## [WORK TO COMPLETE]
Among the records that follow, find the line with "- Once: Pay an additional $15.00 USD." and the line with "- Four times". Set down those lines and all lines between them exactly, without adding anything.
•••
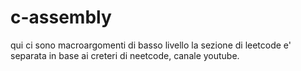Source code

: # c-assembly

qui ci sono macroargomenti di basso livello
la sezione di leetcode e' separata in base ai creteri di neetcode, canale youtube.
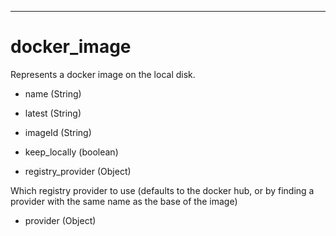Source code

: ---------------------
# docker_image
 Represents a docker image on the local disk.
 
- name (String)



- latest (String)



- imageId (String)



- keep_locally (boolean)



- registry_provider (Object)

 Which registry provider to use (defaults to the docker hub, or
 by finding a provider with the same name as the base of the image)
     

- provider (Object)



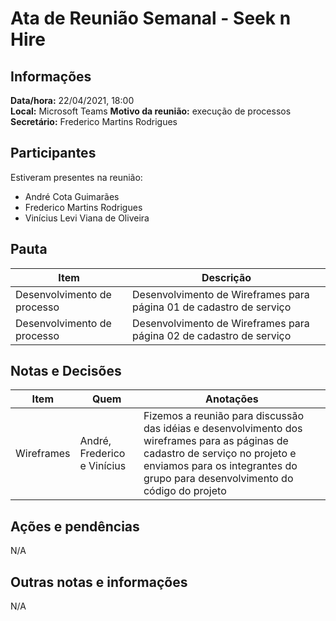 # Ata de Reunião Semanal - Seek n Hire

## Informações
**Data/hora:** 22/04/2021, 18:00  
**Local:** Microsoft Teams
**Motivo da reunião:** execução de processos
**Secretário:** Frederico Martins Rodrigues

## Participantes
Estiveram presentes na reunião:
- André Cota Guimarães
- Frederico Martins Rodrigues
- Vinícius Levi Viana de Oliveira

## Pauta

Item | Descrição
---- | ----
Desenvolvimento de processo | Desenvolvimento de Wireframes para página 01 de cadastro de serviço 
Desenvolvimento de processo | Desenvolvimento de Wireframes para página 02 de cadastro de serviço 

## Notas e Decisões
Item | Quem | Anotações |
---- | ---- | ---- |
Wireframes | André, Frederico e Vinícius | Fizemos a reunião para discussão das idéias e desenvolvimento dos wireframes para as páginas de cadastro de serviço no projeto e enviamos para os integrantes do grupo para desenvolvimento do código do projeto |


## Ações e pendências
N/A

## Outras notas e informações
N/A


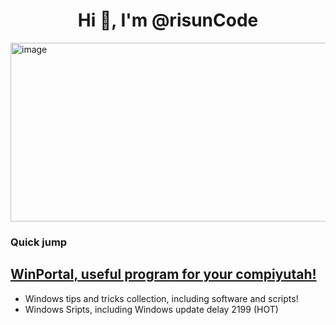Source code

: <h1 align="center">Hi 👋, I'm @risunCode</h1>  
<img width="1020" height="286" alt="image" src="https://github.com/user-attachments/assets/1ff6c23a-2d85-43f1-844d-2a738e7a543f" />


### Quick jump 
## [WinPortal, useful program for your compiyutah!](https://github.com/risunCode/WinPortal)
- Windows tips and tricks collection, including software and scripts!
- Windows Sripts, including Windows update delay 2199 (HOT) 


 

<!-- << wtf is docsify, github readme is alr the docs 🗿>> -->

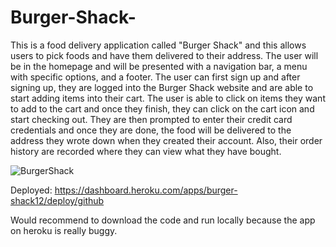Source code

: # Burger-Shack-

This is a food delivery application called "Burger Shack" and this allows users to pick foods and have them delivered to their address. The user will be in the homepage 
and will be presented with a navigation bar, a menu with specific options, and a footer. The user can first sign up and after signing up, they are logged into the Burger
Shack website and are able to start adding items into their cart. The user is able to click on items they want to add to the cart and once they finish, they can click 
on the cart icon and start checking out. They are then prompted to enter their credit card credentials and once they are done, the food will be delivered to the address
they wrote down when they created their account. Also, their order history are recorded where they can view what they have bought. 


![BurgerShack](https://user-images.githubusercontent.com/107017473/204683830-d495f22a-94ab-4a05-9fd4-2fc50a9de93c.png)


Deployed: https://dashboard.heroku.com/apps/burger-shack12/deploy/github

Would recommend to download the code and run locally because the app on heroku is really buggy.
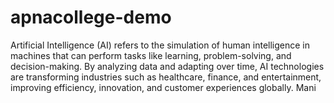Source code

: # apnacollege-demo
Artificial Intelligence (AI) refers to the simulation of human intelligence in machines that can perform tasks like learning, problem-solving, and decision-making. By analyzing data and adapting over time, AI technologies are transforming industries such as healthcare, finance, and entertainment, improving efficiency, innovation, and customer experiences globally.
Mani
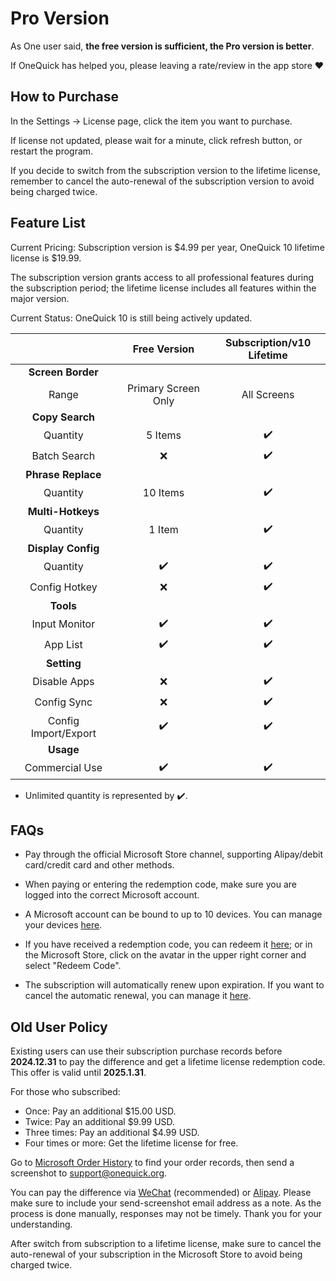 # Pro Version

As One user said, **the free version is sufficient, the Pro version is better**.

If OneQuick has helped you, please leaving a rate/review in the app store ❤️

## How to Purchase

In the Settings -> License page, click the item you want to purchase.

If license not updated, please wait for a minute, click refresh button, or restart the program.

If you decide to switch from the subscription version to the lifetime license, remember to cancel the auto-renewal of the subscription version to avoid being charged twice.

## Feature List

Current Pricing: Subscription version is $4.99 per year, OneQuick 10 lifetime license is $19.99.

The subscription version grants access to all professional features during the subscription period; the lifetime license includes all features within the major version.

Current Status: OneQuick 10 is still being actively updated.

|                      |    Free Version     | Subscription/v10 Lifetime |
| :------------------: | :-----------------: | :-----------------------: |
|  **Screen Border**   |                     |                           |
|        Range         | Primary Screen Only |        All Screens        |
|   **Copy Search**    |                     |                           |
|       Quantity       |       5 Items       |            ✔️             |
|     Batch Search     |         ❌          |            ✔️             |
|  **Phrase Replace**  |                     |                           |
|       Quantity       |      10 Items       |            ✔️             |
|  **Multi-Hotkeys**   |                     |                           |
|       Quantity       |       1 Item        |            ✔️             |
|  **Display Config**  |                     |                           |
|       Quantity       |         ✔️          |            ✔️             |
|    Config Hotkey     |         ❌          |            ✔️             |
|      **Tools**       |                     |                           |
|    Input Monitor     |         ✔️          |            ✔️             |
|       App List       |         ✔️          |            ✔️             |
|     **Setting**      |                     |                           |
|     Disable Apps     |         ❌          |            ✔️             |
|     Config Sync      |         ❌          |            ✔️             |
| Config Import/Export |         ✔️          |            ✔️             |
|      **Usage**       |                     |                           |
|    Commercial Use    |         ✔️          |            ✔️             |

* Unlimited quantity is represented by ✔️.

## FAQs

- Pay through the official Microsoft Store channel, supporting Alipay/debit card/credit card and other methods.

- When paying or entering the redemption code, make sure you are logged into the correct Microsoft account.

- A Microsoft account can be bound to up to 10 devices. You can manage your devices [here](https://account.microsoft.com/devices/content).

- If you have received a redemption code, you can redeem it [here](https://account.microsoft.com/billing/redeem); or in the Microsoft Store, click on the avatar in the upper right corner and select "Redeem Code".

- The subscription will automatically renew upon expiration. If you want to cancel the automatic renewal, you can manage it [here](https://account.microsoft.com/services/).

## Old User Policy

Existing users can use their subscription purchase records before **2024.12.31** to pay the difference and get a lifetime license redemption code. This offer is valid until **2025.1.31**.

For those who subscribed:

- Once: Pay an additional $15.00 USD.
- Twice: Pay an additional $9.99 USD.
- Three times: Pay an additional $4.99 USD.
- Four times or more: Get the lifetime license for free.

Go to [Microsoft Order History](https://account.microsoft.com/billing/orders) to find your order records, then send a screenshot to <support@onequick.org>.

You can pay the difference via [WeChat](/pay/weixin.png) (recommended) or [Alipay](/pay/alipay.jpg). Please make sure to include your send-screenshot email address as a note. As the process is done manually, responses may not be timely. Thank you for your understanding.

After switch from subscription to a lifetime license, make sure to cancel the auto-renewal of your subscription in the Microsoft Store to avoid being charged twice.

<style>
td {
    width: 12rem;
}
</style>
•••
## [COMPLETED TASK]
- Once: Pay an additional $15.00 USD.
- Twice: Pay an additional $9.99 USD.
- Three times: Pay an additional $4.99 USD.
- Four times or more: Get the lifetime license for free.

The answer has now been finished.